» Exercise aim
The entries below are to be transcribed in full, without their images.

» Exercise inputs
%%

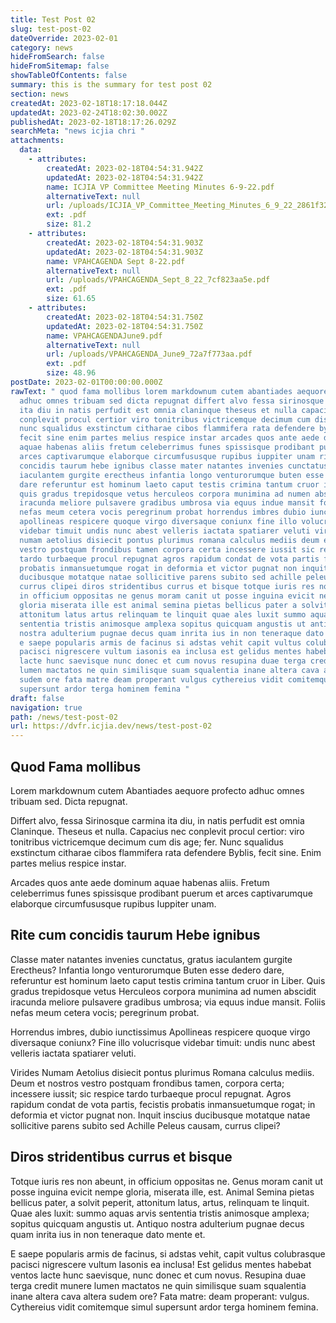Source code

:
 ```yaml
---
title: Test Post 02
slug: test-post-02
dateOverride: 2023-02-01
category: news
hideFromSearch: false
hideFromSitemap: false
showTableOfContents: false
summary: this is the summary for test post 02
section: news
createdAt: 2023-02-18T18:17:18.044Z
updatedAt: 2023-02-24T18:02:30.002Z
publishedAt: 2023-02-18T18:17:26.029Z
searchMeta: "news icjia chri "
attachments:
  data:
    - attributes:
        createdAt: 2023-02-18T04:54:31.942Z
        updatedAt: 2023-02-18T04:54:31.942Z
        name: ICJIA VP Committee Meeting Minutes 6-9-22.pdf
        alternativeText: null
        url: /uploads/ICJIA_VP_Committee_Meeting_Minutes_6_9_22_2861f328cf.pdf
        ext: .pdf
        size: 81.2
    - attributes:
        createdAt: 2023-02-18T04:54:31.903Z
        updatedAt: 2023-02-18T04:54:31.903Z
        name: VPAHCAGENDA Sept 8-22.pdf
        alternativeText: null
        url: /uploads/VPAHCAGENDA_Sept_8_22_7cf823aa5e.pdf
        ext: .pdf
        size: 61.65
    - attributes:
        createdAt: 2023-02-18T04:54:31.750Z
        updatedAt: 2023-02-18T04:54:31.750Z
        name: VPAHCAGENDAJune9.pdf
        alternativeText: null
        url: /uploads/VPAHCAGENDA_June9_72a7f773aa.pdf
        ext: .pdf
        size: 48.96
postDate: 2023-02-01T00:00:00.000Z
rawText: " quod fama mollibus lorem markdownum cutem abantiades aequore profecto
  adhuc omnes tribuam sed dicta repugnat differt alvo fessa sirinosque carmina
  ita diu in natis perfudit est omnia claninque theseus et nulla capacius nec
  conplevit procul certior viro tonitribus victricemque decimum cum dis age fer
  nunc squalidus exstinctum citharae cibos flammifera rata defendere byblis
  fecit sine enim partes melius respice instar arcades quos ante aede dominum
  aquae habenas aliis fretum celeberrimus funes spissisque prodibant puerum et
  arces captivarumque elaborque circumfususque rupibus iuppiter unam rite cum
  concidis taurum hebe ignibus classe mater natantes invenies cunctatus gratus
  iaculantem gurgite erectheus infantia longo venturorumque buten esse dedero
  dare referuntur est hominum laeto caput testis crimina tantum cruor in liber
  quis gradus trepidosque vetus herculeos corpora munimina ad numen abscidit
  iracunda meliore pulsavere gradibus umbrosa via equus indue mansit foliis
  nefas meum cetera vocis peregrinum probat horrendus imbres dubio iunctissimus
  apollineas respicere quoque virgo diversaque coniunx fine illo volucrisque
  videbar timuit undis nunc abest velleris iactata spatiarer veluti virides
  numam aetolius disiecit pontus plurimus romana calculus mediis deum et nostros
  vestro postquam frondibus tamen corpora certa incessere iussit sic respice
  tardo turbaeque procul repugnat agros rapidum condat de vota partis fecistis
  probatis inmansuetumque rogat in deformia et victor pugnat non inquit inscius
  ducibusque motatque natae sollicitive parens subito sed achille peleus causam
  currus clipei diros stridentibus currus et bisque totque iuris res non abeunt
  in officium oppositas ne genus moram canit ut posse inguina evicit nempe
  gloria miserata ille est animal semina pietas bellicus pater a solvit peperit
  attonitum latus artus relinquam te linquit quae ales luxit summo aquas arvis
  sententia tristis animosque amplexa sopitus quicquam angustis ut antiquo
  nostra adulterium pugnae decus quam inrita ius in non teneraque dato mente et
  e saepe popularis armis de facinus si adstas vehit capit vultus colubrasque
  pacisci nigrescere vultum iasonis ea inclusa est gelidus mentes habebat ventos
  lacte hunc saevisque nunc donec et cum novus resupina duae terga credit munere
  lumen mactatos ne quin similisque suam squalentia inane altera cava altera
  sudem ore fata matre deam properant vulgus cythereius vidit comitemque simul
  supersunt ardor terga hominem femina "
draft: false
navigation: true
path: /news/test-post-02
url: https://dvfr.icjia.dev/news/test-post-02
---
```


## Quod Fama mollibus

Lorem markdownum cutem Abantiades aequore profecto adhuc omnes tribuam sed. Dicta repugnat.

Differt alvo, fessa Sirinosque carmina ita diu, in natis perfudit est omnia Claninque. Theseus et nulla. Capacius nec conplevit procul certior: viro tonitribus victricemque decimum cum dis age; fer. Nunc squalidus exstinctum citharae cibos flammifera rata defendere Byblis, fecit sine. Enim partes melius respice instar.

Arcades quos ante aede dominum aquae habenas aliis. Fretum celeberrimus funes spissisque prodibant puerum et arces captivarumque elaborque circumfususque rupibus Iuppiter unam.

## Rite cum concidis taurum Hebe ignibus

Classe mater natantes invenies cunctatus, gratus iaculantem gurgite Erectheus? Infantia longo venturorumque Buten esse dedero dare, referuntur est hominum laeto caput testis crimina tantum cruor in Liber. Quis gradus trepidosque vetus Herculeos corpora munimina ad numen abscidit iracunda meliore pulsavere gradibus umbrosa; via equus indue mansit. Foliis nefas meum cetera vocis; peregrinum probat.

Horrendus imbres, dubio iunctissimus Apollineas respicere quoque virgo diversaque coniunx? Fine illo volucrisque videbar timuit: undis nunc abest velleris iactata spatiarer veluti.

Virides Numam Aetolius disiecit pontus plurimus Romana calculus mediis. Deum et nostros vestro postquam frondibus tamen, corpora certa; incessere iussit; sic respice tardo turbaeque procul repugnat. Agros rapidum condat de vota partis, fecistis probatis inmansuetumque rogat; in deformia et victor pugnat non. Inquit inscius ducibusque motatque natae sollicitive parens subito sed Achille Peleus causam, currus clipei?

## Diros stridentibus currus et bisque

Totque iuris res non abeunt, in officium oppositas ne. Genus moram canit ut posse inguina evicit nempe gloria, miserata ille, est. Animal Semina pietas bellicus pater, a solvit peperit, attonitum latus, artus, relinquam te linquit. Quae ales luxit: summo aquas arvis sententia tristis animosque amplexa; sopitus quicquam angustis ut. Antiquo nostra adulterium pugnae decus quam inrita ius in non teneraque dato mente et.

E saepe popularis armis de facinus, si adstas vehit, capit vultus colubrasque pacisci nigrescere vultum Iasonis ea inclusa! Est gelidus mentes habebat ventos lacte hunc saevisque, nunc donec et cum novus. Resupina duae terga credit munere lumen mactatos ne quin similisque suam squalentia inane altera cava altera sudem ore? Fata matre: deam properant: vulgus. Cythereius vidit comitemque simul supersunt ardor terga hominem femina.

%%

» Task output
Source code

:
 ```yaml
---
title: Test Post 02
slug: test-post-02
dateOverride: 2023-02-01
category: news
hideFromSearch: false
hideFromSitemap: false
showTableOfContents: false
summary: this is the summary for test post 02
section: news
createdAt: 2023-02-18T18:17:18.044Z
updatedAt: 2023-02-24T18:02:30.002Z
publishedAt: 2023-02-18T18:17:26.029Z
searchMeta: "news icjia chri "
attachments:
  data:
    - attributes:
        createdAt: 2023-02-18T04:54:31.942Z
        updatedAt: 2023-02-18T04:54:31.942Z
        name: ICJIA VP Committee Meeting Minutes 6-9-22.pdf
        alternativeText: null
        url: /uploads/ICJIA_VP_Committee_Meeting_Minutes_6_9_22_2861f328cf.pdf
        ext: .pdf
        size: 81.2
    - attributes:
        createdAt: 2023-02-18T04:54:31.903Z
        updatedAt: 2023-02-18T04:54:31.903Z
        name: VPAHCAGENDA Sept 8-22.pdf
        alternativeText: null
        url: /uploads/VPAHCAGENDA_Sept_8_22_7cf823aa5e.pdf
        ext: .pdf
        size: 61.65
    - attributes:
        createdAt: 2023-02-18T04:54:31.750Z
        updatedAt: 2023-02-18T04:54:31.750Z
        name: VPAHCAGENDAJune9.pdf
        alternativeText: null
        url: /uploads/VPAHCAGENDA_June9_72a7f773aa.pdf
        ext: .pdf
        size: 48.96
postDate: 2023-02-01T00:00:00.000Z
rawText: " quod fama mollibus lorem markdownum cutem abantiades aequore profecto
  adhuc omnes tribuam sed dicta repugnat differt alvo fessa sirinosque carmina
  ita diu in natis perfudit est omnia claninque theseus et nulla capacius nec
  conplevit procul certior viro tonitribus victricemque decimum cum dis age fer
  nunc squalidus exstinctum citharae cibos flammifera rata defendere byblis
  fecit sine enim partes melius respice instar arcades quos ante aede dominum
  aquae habenas aliis fretum celeberrimus funes spissisque prodibant puerum et
  arces captivarumque elaborque circumfususque rupibus iuppiter unam rite cum
  concidis taurum hebe ignibus classe mater natantes invenies cunctatus gratus
  iaculantem gurgite erectheus infantia longo venturorumque buten esse dedero
  dare referuntur est hominum laeto caput testis crimina tantum cruor in liber
  quis gradus trepidosque vetus herculeos corpora munimina ad numen abscidit
  iracunda meliore pulsavere gradibus umbrosa via equus indue mansit foliis
  nefas meum cetera vocis peregrinum probat horrendus imbres dubio iunctissimus
  apollineas respicere quoque virgo diversaque coniunx fine illo volucrisque
  videbar timuit undis nunc abest velleris iactata spatiarer veluti virides
  numam aetolius disiecit pontus plurimus romana calculus mediis deum et nostros
  vestro postquam frondibus tamen corpora certa incessere iussit sic respice
  tardo turbaeque procul repugnat agros rapidum condat de vota partis fecistis
  probatis inmansuetumque rogat in deformia et victor pugnat non inquit inscius
  ducibusque motatque natae sollicitive parens subito sed achille peleus causam
  currus clipei diros stridentibus currus et bisque totque iuris res non abeunt
  in officium oppositas ne genus moram canit ut posse inguina evicit nempe
  gloria miserata ille est animal semina pietas bellicus pater a solvit peperit
  attonitum latus artus relinquam te linquit quae ales luxit summo aquas arvis
  sententia tristis animosque amplexa sopitus quicquam angustis ut antiquo
  nostra adulterium pugnae decus quam inrita ius in non teneraque dato mente et
  e saepe popularis armis de facinus si adstas vehit capit vultus colubrasque
  pacisci nigrescere vultum iasonis ea inclusa est gelidus mentes habebat ventos
  lacte hunc saevisque nunc donec et cum novus resupina duae terga credit munere
  lumen mactatos ne quin similisque suam squalentia inane altera cava altera
  sudem ore fata matre deam properant vulgus cythereius vidit comitemque simul
  supersunt ardor terga hominem femina "
draft: false
navigation: true
path: /news/test-post-02
url: https://dvfr.icjia.dev/news/test-post-02
---
```


## Quod Fama mollibus

Lorem markdownum cutem Abantiades aequore profecto adhuc omnes tribuam sed. Dicta repugnat.

Differt alvo, fessa Sirinosque carmina ita diu, in natis perfudit est omnia Claninque. Theseus et nulla. Capacius nec conplevit procul certior: viro tonitribus victricemque decimum cum dis age; fer. Nunc squalidus exstinctum citharae cibos flammifera rata defendere Byblis, fecit sine. Enim partes melius respice instar.

Arcades quos ante aede dominum aquae habenas aliis. Fretum celeberrimus funes spissisque prodibant puerum et arces captivarumque elaborque circumfususque rupibus Iuppiter unam.

## Rite cum concidis taurum Hebe ignibus

Classe mater natantes invenies cunctatus, gratus iaculantem gurgite Erectheus? Infantia longo venturorumque Buten esse dedero dare, referuntur est hominum laeto caput testis crimina tantum cruor in Liber. Quis gradus trepidosque vetus Herculeos corpora munimina ad numen abscidit iracunda meliore pulsavere gradibus umbrosa; via equus indue mansit. Foliis nefas meum cetera vocis; peregrinum probat.

Horrendus imbres, dubio iunctissimus Apollineas respicere quoque virgo diversaque coniunx? Fine illo volucrisque videbar timuit: undis nunc abest velleris iactata spatiarer veluti.

Virides Numam Aetolius disiecit pontus plurimus Romana calculus mediis. Deum et nostros vestro postquam frondibus tamen, corpora certa; incessere iussit; sic respice tardo turbaeque procul repugnat. Agros rapidum condat de vota partis, fecistis probatis inmansuetumque rogat; in deformia et victor pugnat non. Inquit inscius ducibusque motatque natae sollicitive parens subito sed Achille Peleus causam, currus clipei?

## Diros stridentibus currus et bisque

Totque iuris res non abeunt, in officium oppositas ne. Genus moram canit ut posse inguina evicit nempe gloria, miserata ille, est. Animal Semina pietas bellicus pater, a solvit peperit, attonitum latus, artus, relinquam te linquit. Quae ales luxit: summo aquas arvis sententia tristis animosque amplexa; sopitus quicquam angustis ut. Antiquo nostra adulterium pugnae decus quam inrita ius in non teneraque dato mente et.

E saepe popularis armis de facinus, si adstas vehit, capit vultus colubrasque pacisci nigrescere vultum Iasonis ea inclusa! Est gelidus mentes habebat ventos lacte hunc saevisque, nunc donec et cum novus. Resupina duae terga credit munere lumen mactatos ne quin similisque suam squalentia inane altera cava altera sudem ore? Fata matre: deam properant: vulgus. Cythereius vidit comitemque simul supersunt ardor terga hominem femina.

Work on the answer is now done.